→ BRIEF
For the records shown below, return an exact copy that excludes the pictures.

→ Entries taken from a collection
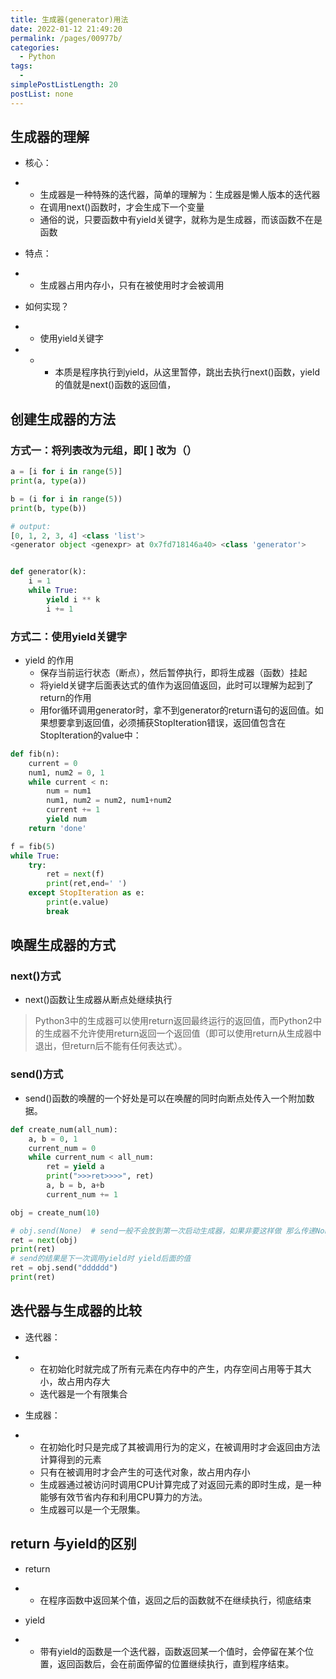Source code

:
 ```yaml
---
title: 生成器(generator)用法
date: 2022-01-12 21:49:20
permalink: /pages/00977b/
categories: 
  - Python
tags: 
  - 
simplePostListLength: 20
postList: none
---
```


## 生成器的理解
- 核心：

- - 生成器是一种特殊的迭代器，简单的理解为：生成器是懒人版本的迭代器
  - 在调用next()函数时，才会生成下一个变量
  - 通俗的说，只要函数中有yield关键字，就称为是生成器，而该函数不在是函数

- 特点：

- - 生成器占用内存小，只有在被使用时才会被调用

- 如何实现？

- - 使用yield关键字

- - - 本质是程序执行到yield，从这里暂停，跳出去执行next()函数，yield的值就是next()函数的返回值，

## 创建生成器的方法
### 方式一：将列表改为元组，即[ ] 改为（）

```python
a = [i for i in range(5)]
print(a, type(a))

b = (i for i in range(5))
print(b, type(b))

# output:
[0, 1, 2, 3, 4] <class 'list'>
<generator object <genexpr> at 0x7fd718146a40> <class 'generator'>


def generator(k):
    i = 1 
    while True:
        yield i ** k
        i += 1
```


### 方式二：使用yield关键字

- yield 的作用
    - 保存当前运行状态（断点），然后暂停执行，即将生成器（函数）挂起
    - 将yield关键字后面表达式的值作为返回值返回，此时可以理解为起到了return的作用
    - 用for循环调用generator时，拿不到generator的return语句的返回值。如果想要拿到返回值，必须捕获StopIteration错误，返回值包含在StopIteration的value中：


```python
def fib(n):
    current = 0
    num1, num2 = 0, 1
    while current < n:
        num = num1
        num1, num2 = num2, num1+num2
        current += 1
        yield num
    return 'done'

f = fib(5)
while True:
    try:
        ret = next(f)
        print(ret,end=' ')
    except StopIteration as e:
        print(e.value)
        break
```



## 唤醒生成器的方式
### next()方式
- next()函数让生成器从断点处继续执行
>Python3中的生成器可以使用return返回最终运行的返回值，而Python2中的生成器不允许使用return返回一个返回值（即可以使用return从生成器中退出，但return后不能有任何表达式）。

### send()方式
- send()函数的唤醒的一个好处是可以在唤醒的同时向断点处传入一个附加数据。

```python
def create_num(all_num):
    a, b = 0, 1
    current_num = 0
    while current_num < all_num:
        ret = yield a
        print(">>>ret>>>>", ret)
        a, b = b, a+b
        current_num += 1

obj = create_num(10)

# obj.send(None)  # send一般不会放到第一次启动生成器，如果非要这样做 那么传递None
ret = next(obj)
print(ret)
# send的结果是下一次调用yield时 yield后面的值
ret = obj.send("dddddd")
print(ret)

```



## 迭代器与生成器的比较

- 迭代器：

- - 在初始化时就完成了所有元素在内存中的产生，内存空间占用等于其大小，故占用内存大
  - 迭代器是一个有限集合

- 生成器：

- - 在初始化时只是完成了其被调用行为的定义，在被调用时才会返回由方法计算得到的元素
  - 只有在被调用时才会产生的可迭代对象，故占用内存小
  - 生成器通过被访问时调用CPU计算完成了对返回元素的即时生成，是一种能够有效节省内存和利用CPU算力的方法。
  - 生成器可以是一个无限集。

## return 与yield的区别

- return

- - 在程序函数中返回某个值，返回之后的函数就不在继续执行，彻底结束

- yield

- - 带有yield的函数是一个迭代器，函数返回某一个值时，会停留在某个位置，返回函数后，会在前面停留的位置继续执行，直到程序结束。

→ EXERCISE SOLUTION
Source code

:
 ```yaml
---
title: 生成器(generator)用法
date: 2022-01-12 21:49:20
permalink: /pages/00977b/
categories: 
  - Python
tags: 
  - 
simplePostListLength: 20
postList: none
---
```


## 生成器的理解
- 核心：

- - 生成器是一种特殊的迭代器，简单的理解为：生成器是懒人版本的迭代器
  - 在调用next()函数时，才会生成下一个变量
  - 通俗的说，只要函数中有yield关键字，就称为是生成器，而该函数不在是函数

- 特点：

- - 生成器占用内存小，只有在被使用时才会被调用

- 如何实现？

- - 使用yield关键字

- - - 本质是程序执行到yield，从这里暂停，跳出去执行next()函数，yield的值就是next()函数的返回值，

## 创建生成器的方法
### 方式一：将列表改为元组，即[ ] 改为（）

```python
a = [i for i in range(5)]
print(a, type(a))

b = (i for i in range(5))
print(b, type(b))

# output:
[0, 1, 2, 3, 4] <class 'list'>
<generator object <genexpr> at 0x7fd718146a40> <class 'generator'>


def generator(k):
    i = 1 
    while True:
        yield i ** k
        i += 1
```


### 方式二：使用yield关键字

- yield 的作用
    - 保存当前运行状态（断点），然后暂停执行，即将生成器（函数）挂起
    - 将yield关键字后面表达式的值作为返回值返回，此时可以理解为起到了return的作用
    - 用for循环调用generator时，拿不到generator的return语句的返回值。如果想要拿到返回值，必须捕获StopIteration错误，返回值包含在StopIteration的value中：


```python
def fib(n):
    current = 0
    num1, num2 = 0, 1
    while current < n:
        num = num1
        num1, num2 = num2, num1+num2
        current += 1
        yield num
    return 'done'

f = fib(5)
while True:
    try:
        ret = next(f)
        print(ret,end=' ')
    except StopIteration as e:
        print(e.value)
        break
```



## 唤醒生成器的方式
### next()方式
- next()函数让生成器从断点处继续执行
>Python3中的生成器可以使用return返回最终运行的返回值，而Python2中的生成器不允许使用return返回一个返回值（即可以使用return从生成器中退出，但return后不能有任何表达式）。

### send()方式
- send()函数的唤醒的一个好处是可以在唤醒的同时向断点处传入一个附加数据。

```python
def create_num(all_num):
    a, b = 0, 1
    current_num = 0
    while current_num < all_num:
        ret = yield a
        print(">>>ret>>>>", ret)
        a, b = b, a+b
        current_num += 1

obj = create_num(10)

# obj.send(None)  # send一般不会放到第一次启动生成器，如果非要这样做 那么传递None
ret = next(obj)
print(ret)
# send的结果是下一次调用yield时 yield后面的值
ret = obj.send("dddddd")
print(ret)

```



## 迭代器与生成器的比较

- 迭代器：

- - 在初始化时就完成了所有元素在内存中的产生，内存空间占用等于其大小，故占用内存大
  - 迭代器是一个有限集合

- 生成器：

- - 在初始化时只是完成了其被调用行为的定义，在被调用时才会返回由方法计算得到的元素
  - 只有在被调用时才会产生的可迭代对象，故占用内存小
  - 生成器通过被访问时调用CPU计算完成了对返回元素的即时生成，是一种能够有效节省内存和利用CPU算力的方法。
  - 生成器可以是一个无限集。

## return 与yield的区别

- return

- - 在程序函数中返回某个值，返回之后的函数就不在继续执行，彻底结束

- yield

- - 带有yield的函数是一个迭代器，函数返回某一个值时，会停留在某个位置，返回函数后，会在前面停留的位置继续执行，直到程序结束。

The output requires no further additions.